For digitally-focused retail upstarts, profits are by no means a prerequisite to wooing investors. The common formula is to seek growth first before using scale to rake in profits.
Chewy, The RealReal, Farfetch, Casper and ThredUp, among others, disclosed losses when filing their IPO papers. Until 2020, online home goods specialist Wayfair posted a net loss for every year it ever reported going back to 2011, with an accumulated net loss that hit $2 billion by 2019.
It's possible that Amazon set the rules of the game. As an early e-commerce player, the company showed investors that years of losses could eventually translate into huge gains for investors. Some of the tolerance for loss-making could also be general enthusiasm in equity markets, which — thanks in large part to stimulus, central banks and vaccines — have shaken off the early turmoil of the pandemic era and taken off to new heights.
In its IPO papers, Digital Brands Group warned potential investors that buying its stock "involves a high degree of risk," in part because of "significant net losses since our inception."
Formed in 2013, originally under the name "Denim .LA," Digital Brands is trying to capitalize on the growing digitization and long-time fragmentation of the apparel and fashion markets.

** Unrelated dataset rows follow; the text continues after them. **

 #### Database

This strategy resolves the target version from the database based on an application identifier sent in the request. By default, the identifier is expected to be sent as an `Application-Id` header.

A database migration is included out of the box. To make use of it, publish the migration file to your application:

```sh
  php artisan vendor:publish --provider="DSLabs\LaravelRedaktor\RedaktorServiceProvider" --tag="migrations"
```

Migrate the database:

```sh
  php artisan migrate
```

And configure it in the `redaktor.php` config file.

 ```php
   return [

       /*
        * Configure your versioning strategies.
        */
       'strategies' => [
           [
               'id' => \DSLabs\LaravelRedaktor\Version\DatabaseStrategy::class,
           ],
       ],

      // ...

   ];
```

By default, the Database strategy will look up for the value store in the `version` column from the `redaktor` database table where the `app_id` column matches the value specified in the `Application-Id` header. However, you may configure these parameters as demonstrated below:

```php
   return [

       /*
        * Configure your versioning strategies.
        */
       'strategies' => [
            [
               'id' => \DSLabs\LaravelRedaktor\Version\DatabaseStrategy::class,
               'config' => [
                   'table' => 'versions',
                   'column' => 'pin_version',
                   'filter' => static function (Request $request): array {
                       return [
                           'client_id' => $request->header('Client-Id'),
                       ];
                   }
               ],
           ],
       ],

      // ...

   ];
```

The company, led by CEO John Hilburn Davis, aims to gain leverage by rolling up brands and creating scale.
Key to the model is acquisitions. "We believe that greater scale will increase our purchasing power and negotiating strength with both customers and suppliers," the company said in its S-1 form. "We believe that more acquisitions generate more customer data and more product offerings, which allows us to create more personalized customer cohorts and marketing communications."

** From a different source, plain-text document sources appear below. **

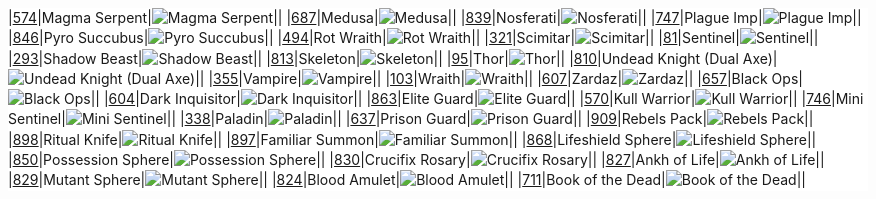 |[574](https://github.com/alexey-lysiuk/Realm667-AAA-Cache/raw/master/0574.zip)|Magma Serpent|![Magma Serpent](http://www.realm667.com//images/content/repository/beastiary/MagmaSerpent.png)||
|[687](https://github.com/alexey-lysiuk/Realm667-AAA-Cache/raw/master/0687.zip)|Medusa|![Medusa](http://www.realm667.com//images/content/repository/beastiary/Medusa.png)||
|[839](https://github.com/alexey-lysiuk/Realm667-AAA-Cache/raw/master/0839.zip)|Nosferati|![Nosferati](http://www.realm667.com//images/content/repository/beastiary/Nosferati.png)||
|[747](https://github.com/alexey-lysiuk/Realm667-AAA-Cache/raw/master/0747.zip)|Plague Imp|![Plague Imp](http://www.realm667.com//images/content/repository/beastiary/PlagueImp.png)||
|[846](https://github.com/alexey-lysiuk/Realm667-AAA-Cache/raw/master/0846.zip)|Pyro Succubus|![Pyro Succubus](http://www.realm667.com//images/content/repository/beastiary/PyroSuccubus.png)||
|[494](https://github.com/alexey-lysiuk/Realm667-AAA-Cache/raw/master/0494.zip)|Rot Wraith|![Rot Wraith](http://www.realm667.com//images/content/repository/beastiary/RotWraith.png)||
|[321](https://github.com/alexey-lysiuk/Realm667-AAA-Cache/raw/master/0321.zip)|Scimitar|![Scimitar](http://www.realm667.com//images/content/repository/beastiary/Scimitar.png)||
|[81](https://github.com/alexey-lysiuk/Realm667-AAA-Cache/raw/master/0081.zip)|Sentinel|![Sentinel](http://www.realm667.com//images/content/repository/beastiary/Sentinel.png)||
|[293](https://github.com/alexey-lysiuk/Realm667-AAA-Cache/raw/master/0293.zip)|Shadow Beast|![Shadow Beast](http://www.realm667.com//images/content/repository/beastiary/ShadowBeast.png)||
|[813](https://github.com/alexey-lysiuk/Realm667-AAA-Cache/raw/master/0813.zip)|Skeleton|![Skeleton](http://www.realm667.com//images/content/repository/beastiary/Skeleton.png)||
|[95](https://github.com/alexey-lysiuk/Realm667-AAA-Cache/raw/master/0095.zip)|Thor|![Thor](http://www.realm667.com//images/content/repository/beastiary/Thor.png)||
|[810](https://github.com/alexey-lysiuk/Realm667-AAA-Cache/raw/master/0810.zip)|Undead Knight (Dual Axe)|![Undead Knight (Dual Axe)](http://www.realm667.com//images/content/repository/beastiary/DualAxeWieldingUndeadKnight.png)||
|[355](https://github.com/alexey-lysiuk/Realm667-AAA-Cache/raw/master/0355.zip)|Vampire|![Vampire](http://www.realm667.com//images/content/repository/beastiary/Vampire.png)||
|[103](https://github.com/alexey-lysiuk/Realm667-AAA-Cache/raw/master/0103.zip)|Wraith|![Wraith](http://www.realm667.com//images/content/repository/beastiary/Wraith.png)||
|[607](https://github.com/alexey-lysiuk/Realm667-AAA-Cache/raw/master/0607.zip)|Zardaz|![Zardaz](http://www.realm667.com//images/content/repository/beastiary/Zardaz.png)||
|[657](https://github.com/alexey-lysiuk/Realm667-AAA-Cache/raw/master/0657.zip)|Black Ops|![Black Ops](http://www.realm667.com//images/content/repository/beastiary/BlackOps.png)||
|[604](https://github.com/alexey-lysiuk/Realm667-AAA-Cache/raw/master/0604.zip)|Dark Inquisitor|![Dark Inquisitor](http://www.realm667.com//images/content/repository/beastiary/DarkInquisitor.png)||
|[863](https://github.com/alexey-lysiuk/Realm667-AAA-Cache/raw/master/0863.zip)|Elite Guard|![Elite Guard](http://www.realm667.com//images/content/repository/beastiary/EliteGuard.png)||
|[570](https://github.com/alexey-lysiuk/Realm667-AAA-Cache/raw/master/0570.zip)|Kull Warrior|![Kull Warrior](http://www.realm667.com//images/content/repository/beastiary/KullWarrior.png)||
|[746](https://github.com/alexey-lysiuk/Realm667-AAA-Cache/raw/master/0746.zip)|Mini Sentinel|![Mini Sentinel](http://www.realm667.com//images/content/repository/beastiary/MiniSentinel.png)||
|[338](https://github.com/alexey-lysiuk/Realm667-AAA-Cache/raw/master/0338.zip)|Paladin|![Paladin](http://www.realm667.com//images/content/repository/beastiary/Paladin.png)||
|[637](https://github.com/alexey-lysiuk/Realm667-AAA-Cache/raw/master/0637.zip)|Prison Guard|![Prison Guard](http://www.realm667.com//images/content/repository/beastiary/PrisonGuard.png)||
|[909](https://github.com/alexey-lysiuk/Realm667-AAA-Cache/raw/master/0909.zip)|Rebels Pack|![Rebels Pack](http://www.realm667.com//images/content/repository/beastiary/RebelsPack.png)||
|[898](https://github.com/alexey-lysiuk/Realm667-AAA-Cache/raw/master/0898.zip)|Ritual Knife|![Ritual Knife](http://www.realm667.com//images/content/repository/itemstore/RitualKnife.png)||
|[897](https://github.com/alexey-lysiuk/Realm667-AAA-Cache/raw/master/0897.zip)|Familiar Summon|![Familiar Summon](http://www.realm667.com//images/content/repository/itemstore/FamiliarSummon.png)||
|[868](https://github.com/alexey-lysiuk/Realm667-AAA-Cache/raw/master/0868.zip)|Lifeshield Sphere|![Lifeshield Sphere](http://www.realm667.com//images/content/repository/itemstore/LifeshieldSphere.png)||
|[850](https://github.com/alexey-lysiuk/Realm667-AAA-Cache/raw/master/0850.zip)|Possession Sphere|![Possession Sphere](http://www.realm667.com//images/content/repository/itemstore/PossessionSphere.png)||
|[830](https://github.com/alexey-lysiuk/Realm667-AAA-Cache/raw/master/0830.zip)|Crucifix Rosary|![Crucifix Rosary](http://www.realm667.com//images/content/repository/itemstore/CrucifixRosary.png)||
|[827](https://github.com/alexey-lysiuk/Realm667-AAA-Cache/raw/master/0827.zip)|Ankh of Life|![Ankh of Life](http://www.realm667.com//images/content/repository/itemstore/AnkhOfLife.png)||
|[829](https://github.com/alexey-lysiuk/Realm667-AAA-Cache/raw/master/0829.zip)|Mutant Sphere|![Mutant Sphere](http://www.realm667.com//images/content/repository/itemstore/MutantSphere.png)||
|[824](https://github.com/alexey-lysiuk/Realm667-AAA-Cache/raw/master/0824.zip)|Blood Amulet|![Blood Amulet](http://www.realm667.com//images/content/repository/itemstore/BloodAmulet.png)||
|[711](https://github.com/alexey-lysiuk/Realm667-AAA-Cache/raw/master/0711.zip)|Book of the Dead|![Book of the Dead](http://www.realm667.com//images/content/repository/itemstore/BookOfTheDead.png)||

The company says it operates its brands on a "decentralized basis," with separate executive teams running each brand while consolidating marketing and technology contracts and cross marketing to each brand's customers. Digital Brands lists its ideal acquisition targets as: "(1) strong legacy brands that have been mismanaged, (2) strong brands that do not have capital to grow, and (3) wholesale brands that are struggling to transition to e-commerce." Among its most recent purchases was suit and sportswear label Harper & Jones, which was acquired in October.

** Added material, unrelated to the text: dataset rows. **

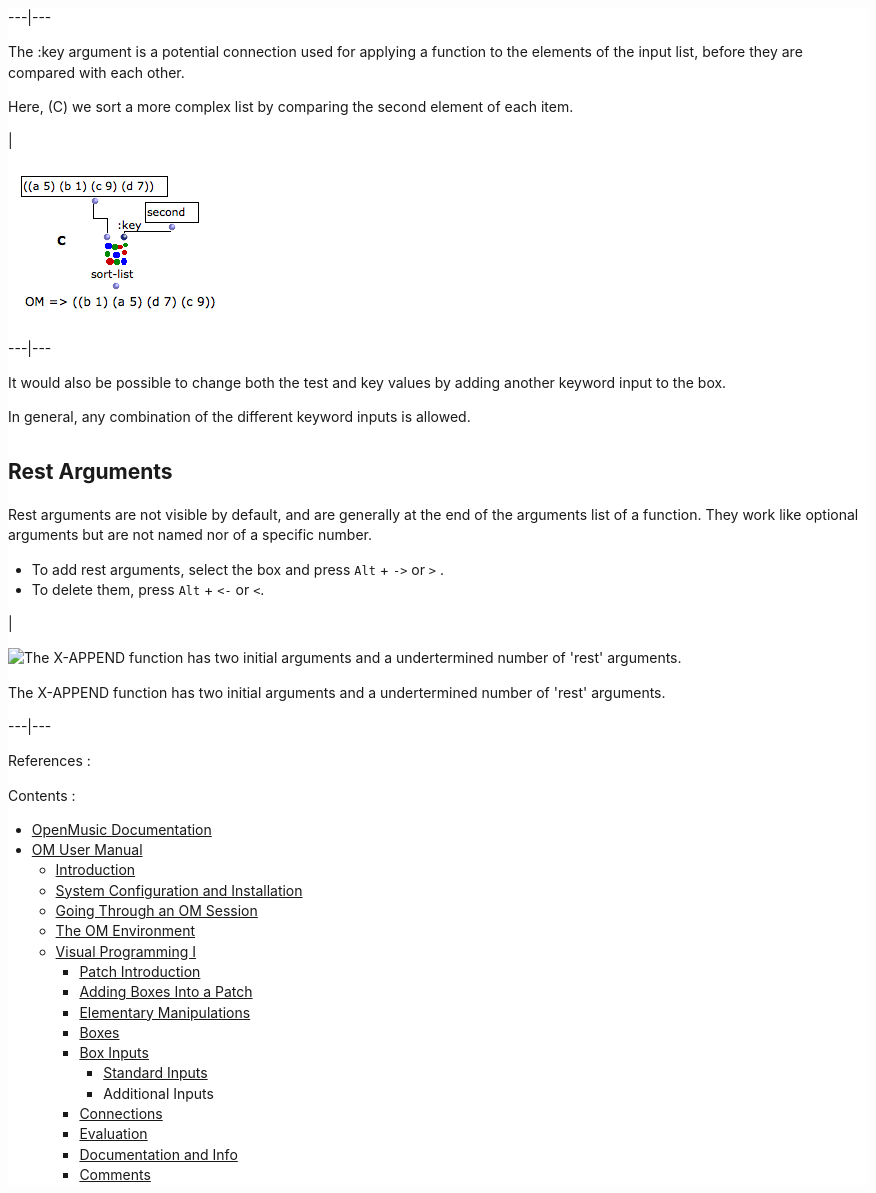 ---|---  
  
The  :key argument is a potential connection used for applying a function to
the elements of the input list, before they are compared with each other.

Here, (C) we sort a more complex list by comparing the  second element of each
item.

|

![](../res/sort-list-key.png)  
  
---|---  
  
It would also be possible to change  both the test and key values by adding
another keyword input to the box.

In general, any combination of the different keyword inputs is allowed.

## Rest Arguments

Rest arguments are not visible by default, and are generally at the end of the
arguments list of a function. They work like optional arguments but are not
named nor of a specific number.

  * To add rest arguments, select the box and press `Alt` \+ `->` or `>` .
  * To delete them, press `Alt` \+ `<-` or `<`. 

|

![The X-APPEND function has two initial arguments and a undertermined number
of 'rest' arguments.](../res/x-append-inputs.png)

The X-APPEND function has two initial arguments and a undertermined number of
'rest' arguments.  
  
---|---  
  
References :

Contents :

  * [OpenMusic Documentation](OM-Documentation)
  * [OM User Manual](OM-User-Manual)
    * [Introduction](00-Contents)
    * [System Configuration and Installation](Installation)
    * [Going Through an OM Session](Goingthrough)
    * [The OM Environment](Environment)
    * [Visual Programming I](BasicVisualProgramming)
      * [Patch Introduction](ProgrammingIntro)
      * [Adding Boxes Into a Patch](AddingBoxes)
      * [Elementary Manipulations](ElementaryManips)
      * [Boxes](Boxes)
      * [Box Inputs](BoxInputs)
        * [Standard Inputs](StandardInputs)
        * Additional Inputs
      * [Connections](Connections)
      * [Evaluation](Evaluation)
      * [Documentation and Info](DocAndInfo)
      * [Comments](Comments)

Digital Brands sees competitive advantages in its model of acquisition and scale-seeking. But before it can thrive, it has to survive. The company has successfully grown its revenue even during 2020's apparel tribulations, but losses topped $10.7 million last year, nearly doubling its 2019 loss. And while its $15.5 million in outstanding debt isn't much in general terms, it is "significant" for an organization Digital Brands' size, and it needs cash to be serviced, according to the company.